Replies are listed 'Best First'.
Re: Perl custom sort for Portuguese Lanaguage
by haukex (Archbishop) on Jun 12, 2020 at 08:14 UTC
    use warnings; use 5.016; use utf8; use open qw/:std :utf8/; use Text::CSV qw/csv/; # also install Text::CSV_XS for speed use Unicode::Collate; my $Collator = Unicode::Collate->new( preprocess => sub { $_[0][0] =~ s/^(?:o|a)\s+//ir } ); my $rows = csv( in=>*DATA, sep=>"|", esc=>"\\", auto_diag=>2 ); my @sorted = $Collator->sort(@$rows); csv( in=>\@sorted,out=>*STDOUT, sep=>"|", esc=>"\\", quote_space=>0 ); __DATA__ a cerveja|beer o ano|year a laranja|orange beber|to drink įgua|water o copo de vinho|glass of wine o copo|glass or cup o sumo|juice

    Output:

    įgua|water o ano|year beber|to drink a cerveja|beer o copo|glass or cup o copo de vinho|glass of wine a laranja|orange o sumo|juice

    Update: Realized I could use $Collator->sort instead of $Collator->cmp.

      See also Unicode::Collate::Locale in the same distro.

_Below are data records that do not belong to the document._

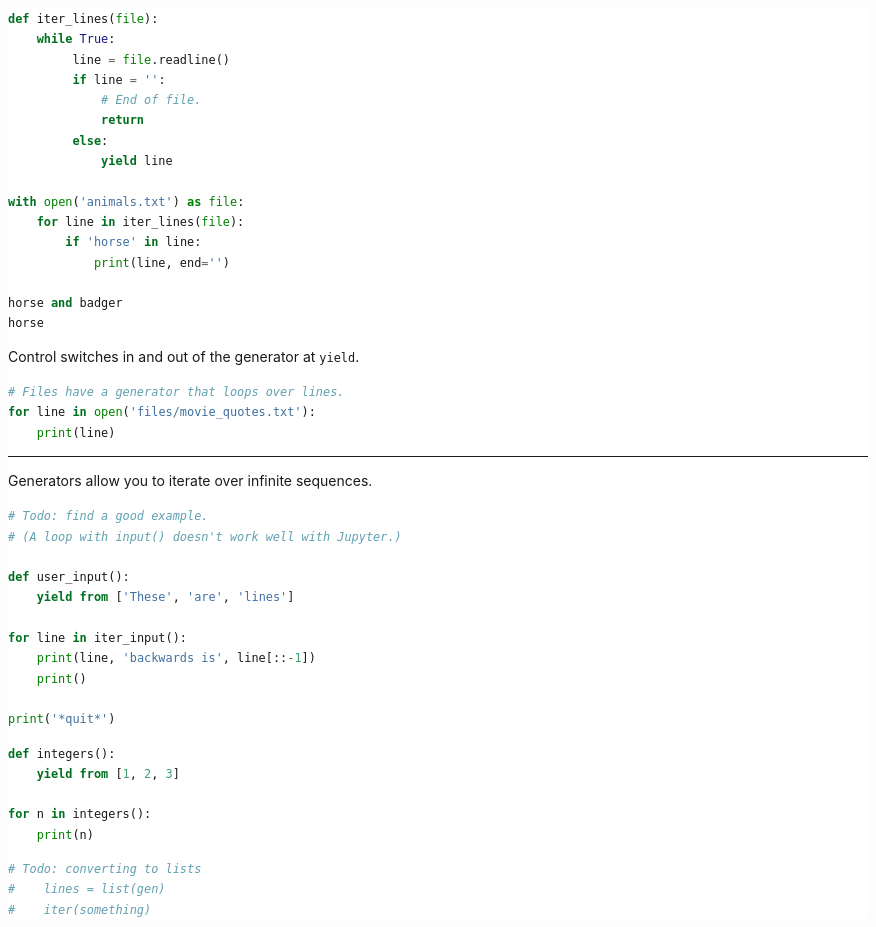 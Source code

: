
 ```python
def iter_lines(file):
    while True:
         line = file.readline()
         if line = '':
             # End of file.
             return
         else:
             yield line

with open('animals.txt') as file:
    for line in iter_lines(file):
        if 'horse' in line:
            print(line, end='')

horse and badger
horse
```

Control switches in and out of the generator at ``yield``.

```python
# Files have a generator that loops over lines.
for line in open('files/movie_quotes.txt'):
    print(line)
```


---

Generators allow you to iterate over infinite sequences.

```python
# Todo: find a good example.
# (A loop with input() doesn't work well with Jupyter.)

def user_input():
    yield from ['These', 'are', 'lines']

for line in iter_input():
    print(line, 'backwards is', line[::-1])
    print()

print('*quit*')
```

```python
def integers():
    yield from [1, 2, 3]

for n in integers():
    print(n)
```

```python
# Todo: converting to lists
#    lines = list(gen)
#    iter(something)
```
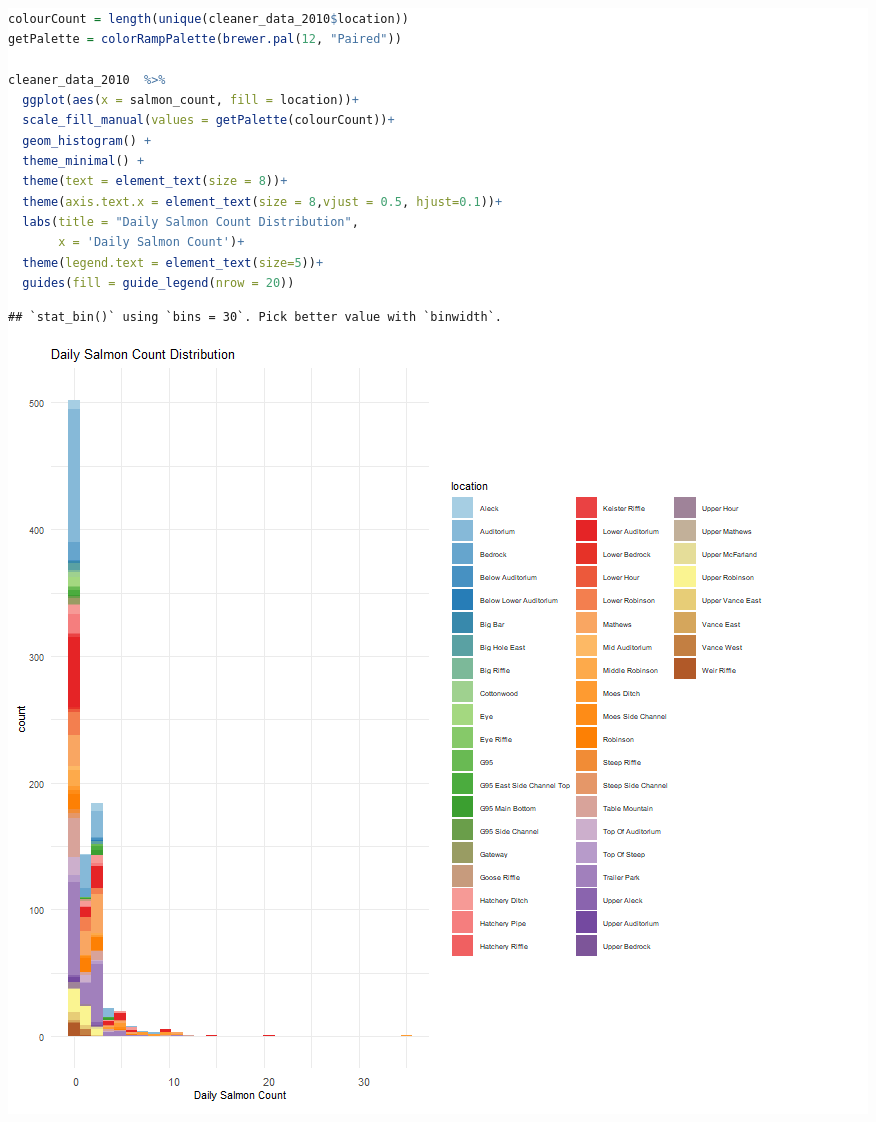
 ``` r
colourCount = length(unique(cleaner_data_2010$location))
getPalette = colorRampPalette(brewer.pal(12, "Paired"))

cleaner_data_2010  %>%
  ggplot(aes(x = salmon_count, fill = location))+
  scale_fill_manual(values = getPalette(colourCount))+
  geom_histogram() +
  theme_minimal() +
  theme(text = element_text(size = 8))+
  theme(axis.text.x = element_text(size = 8,vjust = 0.5, hjust=0.1))+
  labs(title = "Daily Salmon Count Distribution",
       x = 'Daily Salmon Count')+
  theme(legend.text = element_text(size=5))+
  guides(fill = guide_legend(nrow = 20))
```

    ## `stat_bin()` using `bins = 30`. Pick better value with `binwidth`.

![](feather-river-redd-survey-qc-checklist-2010_files/figure-gfm/unnamed-chunk-15-1.png)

Using locale => "pt" would use Portuguese-specific rules (in any exist?) rather than a generic algorithm.

      excellent! Thank you for that! this is really useful one more thing - how can I make it ignore all lines starting with a hash - e.g. '/^#/' - is that possible with this solution? Thanks for pointers!
        how can I make it ignore all lines starting with a hash - e.g. '/^#/' - is that possible with this solution?

        This depends on what you mean by "ignore" - I have a suspicion that perhaps your input file is in sections separated by comments, and you want the sections to be sorted individually? Could you show some short but representative sample input and the expected output for that input?

Re: Perl custom sort for Portuguese Lanaguage
by hippo (Bishop) on Jun 12, 2020 at 08:19 UTC

    TIMTOWTDI but here is a Schwartzian Transform approach.

    #!/usr/bin/env perl use strict; use warnings; my @in = <DATA>; my @sorted = map { "$_->[1]$_->[0]" } sort { $a->[0] cmp $b->[0] } map { s/^([oa] )//; [$_, $1 // ''] } @in; print @sorted; __DATA__ # Drink a cerveja|beer a laranja|orange beber|to drink o copo de vinho|glass of wine o copo|glass or cup o sumo|juice
    Any modules useful for general languages learning and grammar?

    Grammar is tough. Have you looked at the modules in the Lingua::PT space? Perhaps Lingua:PT::Conjugate might be one place to start? Good luck.

    Update: Just spotted the copo de vinho was out of order so here is an improved ST:

    #!/usr/bin/env perl use strict; use warnings; my @in = <DATA>; my @sorted = map { $_->[1] } sort { $a->[0] cmp $b->[0] } map { /^(?:[oa] )?([^|]+)/; [$1, $_] } @in; print @sorted; __DATA__ # Drink a cerveja|beer a laranja|orange beber|to drink o copo de vinho|glass of wine o copo|glass or cup o sumo|juice
      Thanks for Linuga::PT::Conjugate steer...I never though about those at all..Nice!!
      fails on įgua